Cluster down after typo on search backpressure cluster setting

spapadop · July 24, 2023, 3:51pm

Important: Don’t try this on a production cluster.

Versions (relevant - OpenSearch/Dashboard/Server OS/Browser):
OpenSearch v2.7.0

Describe the issue:
I wanted to try out search backpressure in a test cluster, so to enable it, instead of doing

PUT _cluster/settings
{
  "persistent": {
    "search_backpressure.mode": "enforced"
  }
}

I did (note the typo in enforcedd):

PUT _cluster/settings
{
  "persistent": {
    "search_backpressure.mode": "enforcedd"
  }
}

just to check out how it’ll behave.
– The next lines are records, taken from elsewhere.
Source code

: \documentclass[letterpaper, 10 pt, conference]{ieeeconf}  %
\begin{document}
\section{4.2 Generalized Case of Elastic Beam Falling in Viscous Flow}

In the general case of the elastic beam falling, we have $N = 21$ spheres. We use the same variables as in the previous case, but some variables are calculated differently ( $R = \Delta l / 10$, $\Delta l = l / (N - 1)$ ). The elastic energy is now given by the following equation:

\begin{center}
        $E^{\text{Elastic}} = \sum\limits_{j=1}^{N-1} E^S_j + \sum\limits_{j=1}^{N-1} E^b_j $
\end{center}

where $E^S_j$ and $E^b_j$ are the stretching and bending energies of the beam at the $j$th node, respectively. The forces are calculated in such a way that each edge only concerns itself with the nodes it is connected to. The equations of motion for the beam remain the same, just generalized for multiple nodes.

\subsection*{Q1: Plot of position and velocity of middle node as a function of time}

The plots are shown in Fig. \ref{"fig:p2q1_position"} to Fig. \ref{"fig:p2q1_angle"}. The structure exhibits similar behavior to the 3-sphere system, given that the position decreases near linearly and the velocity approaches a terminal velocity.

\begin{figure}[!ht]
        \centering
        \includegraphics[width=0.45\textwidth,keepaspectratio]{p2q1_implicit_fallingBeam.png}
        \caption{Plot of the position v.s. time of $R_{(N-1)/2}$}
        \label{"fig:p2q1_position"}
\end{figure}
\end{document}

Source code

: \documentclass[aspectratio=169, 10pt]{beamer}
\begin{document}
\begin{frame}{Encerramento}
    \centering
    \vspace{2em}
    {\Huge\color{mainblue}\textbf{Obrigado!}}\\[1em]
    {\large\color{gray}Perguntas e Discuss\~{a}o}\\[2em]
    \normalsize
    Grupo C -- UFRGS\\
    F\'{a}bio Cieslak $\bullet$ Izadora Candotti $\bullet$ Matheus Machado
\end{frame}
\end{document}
Instead of rejecting it, like any other cluster setting, e.g.:

PUT _cluster/settings
{
  "transient": {
    "cluster.routing.allocation.enable": "blah"
  }
}

that gives

{
  "error": {
    "root_cause": [
      {
        "type": "illegal_argument_exception",
        "reason": "Illegal allocation.enable value [BLAH]"
      }
    ],
    "type": "illegal_argument_exception",
    "reason": "Illegal allocation.enable value [BLAH]"
  },
  "status": 400
}

it brought the cluster down, since it cannot apply value enforcedd.
Now the cluster is completely confused (can’t blame it) as it can’t apply the value to the nodes.
Restarts won’t help as I applied the value in persistent settings.
Nodes won’t talk to each other as they are busy trying to apply that wrong value.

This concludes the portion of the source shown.